Manchester United have returned to winning ways after re-embracing their attacking ‘heritage’ following Jose Mourinho’s sacking earlier in December. 

Even before United were blessed with the inimitable mind of Sir Alex Ferguson, the Red Devils were always famed for their free-flowing football, flamboyant players and never-say-die spirit.

Since the great Scot departed the Old Trafford dugout, however, succeeding managers have attempted to impress their own methods seemingly at conflict with the club’s. During the five seasons since Ferguson left, United have failed to recapture the Premier League title and have only finished in the top four twice.

One of the problems is that the club abandoned the tried-and-tested methods that had made them so successful over the last two decades. No one subverted United’s traditions more than Mourinho who would probably suck the colour from a rainbow if he thought it would give him three points.

During the Portuguese’s tenure, United adopted a plodding and overly cautious approach; appropriate for a lower-league side attempting to cut down a giant in the FA Cup, but ludicrous for a side with United’s talents.

Solskjaer recognised that immediately. After his first game in charge, in which United thrashed Cardiff 5-1, Solskjaer told reporters: “Football is easy if you’ve got good players.”

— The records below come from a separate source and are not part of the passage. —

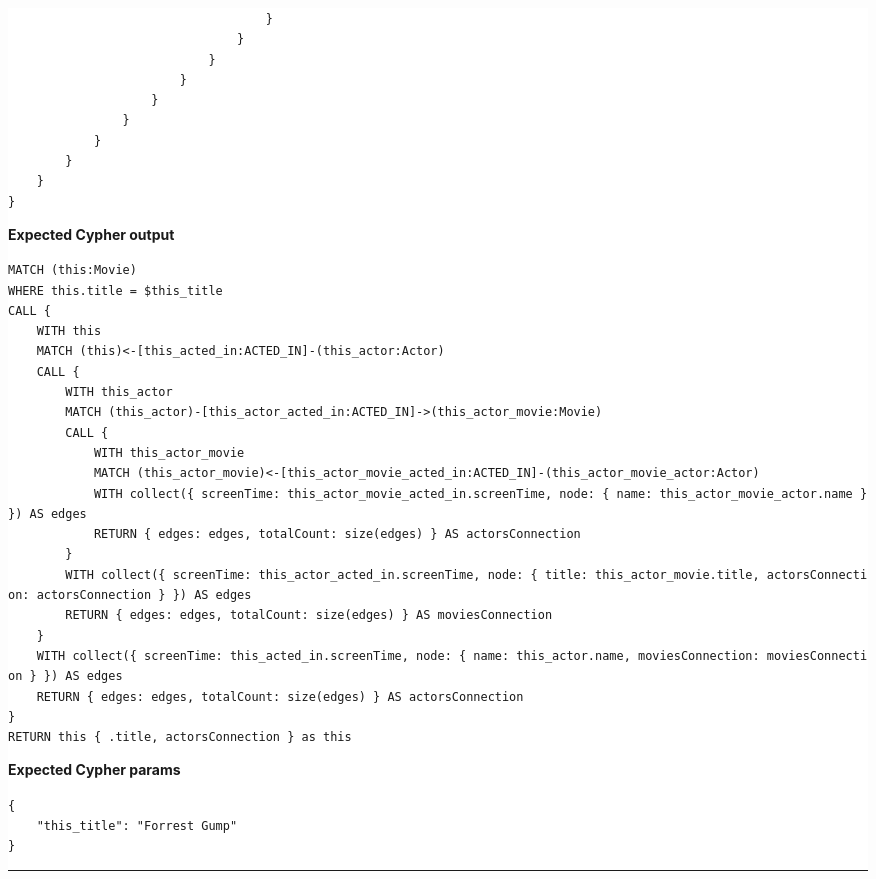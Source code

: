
 ```graphql
                                    }
                                }
                            }
                        }
                    }
                }
            }
        }
    }
}
```

**Expected Cypher output**

```cypher
MATCH (this:Movie)
WHERE this.title = $this_title
CALL {
    WITH this
    MATCH (this)<-[this_acted_in:ACTED_IN]-(this_actor:Actor)
    CALL {
        WITH this_actor
        MATCH (this_actor)-[this_actor_acted_in:ACTED_IN]->(this_actor_movie:Movie)
        CALL {
            WITH this_actor_movie
            MATCH (this_actor_movie)<-[this_actor_movie_acted_in:ACTED_IN]-(this_actor_movie_actor:Actor)
            WITH collect({ screenTime: this_actor_movie_acted_in.screenTime, node: { name: this_actor_movie_actor.name } }) AS edges
            RETURN { edges: edges, totalCount: size(edges) } AS actorsConnection
        }
        WITH collect({ screenTime: this_actor_acted_in.screenTime, node: { title: this_actor_movie.title, actorsConnection: actorsConnection } }) AS edges
        RETURN { edges: edges, totalCount: size(edges) } AS moviesConnection
    }
    WITH collect({ screenTime: this_acted_in.screenTime, node: { name: this_actor.name, moviesConnection: moviesConnection } }) AS edges
    RETURN { edges: edges, totalCount: size(edges) } AS actorsConnection
}
RETURN this { .title, actorsConnection } as this
```

**Expected Cypher params**

```cypher-params
{
    "this_title": "Forrest Gump"
}
```

---
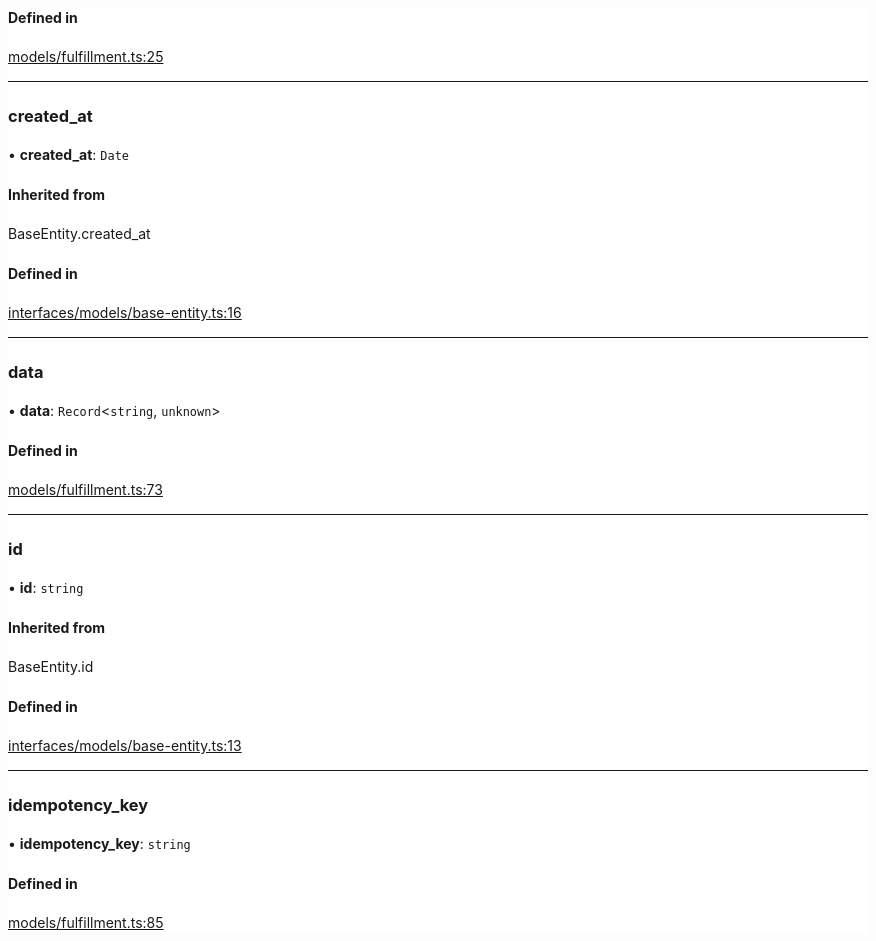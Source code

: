 #### Defined in

[models/fulfillment.ts:25](https://github.com/medusajs/medusa/blob/f7a63f178/packages/medusa/src/models/fulfillment.ts#L25)

___

### created\_at

• **created\_at**: `Date`

#### Inherited from

BaseEntity.created\_at

#### Defined in

[interfaces/models/base-entity.ts:16](https://github.com/medusajs/medusa/blob/f7a63f178/packages/medusa/src/interfaces/models/base-entity.ts#L16)

___

### data

• **data**: `Record`<`string`, `unknown`\>

#### Defined in

[models/fulfillment.ts:73](https://github.com/medusajs/medusa/blob/f7a63f178/packages/medusa/src/models/fulfillment.ts#L73)

___

### id

• **id**: `string`

#### Inherited from

BaseEntity.id

#### Defined in

[interfaces/models/base-entity.ts:13](https://github.com/medusajs/medusa/blob/f7a63f178/packages/medusa/src/interfaces/models/base-entity.ts#L13)

___

### idempotency\_key

• **idempotency\_key**: `string`

#### Defined in

[models/fulfillment.ts:85](https://github.com/medusajs/medusa/blob/f7a63f178/packages/medusa/src/models/fulfillment.ts#L85)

But the Norwegian not only recognises he has good players, but he also recognises their strengths.

So, here are six things United’s players are doing differently since Solskjaer arrived.

1. Pogback

The imperious Frenchman made his name with Juventus where he predominantly played on the left side of the Old Lady’s midfield and would routinely roam inside to devastating effect.

Despite Pogba’s obvious qualities and where they’re best used, Mourinho, who very publicly fell out with the World Cup winner at the start of United’s 2018/19 campaign, didn’t seem to know where to use the Frenchman.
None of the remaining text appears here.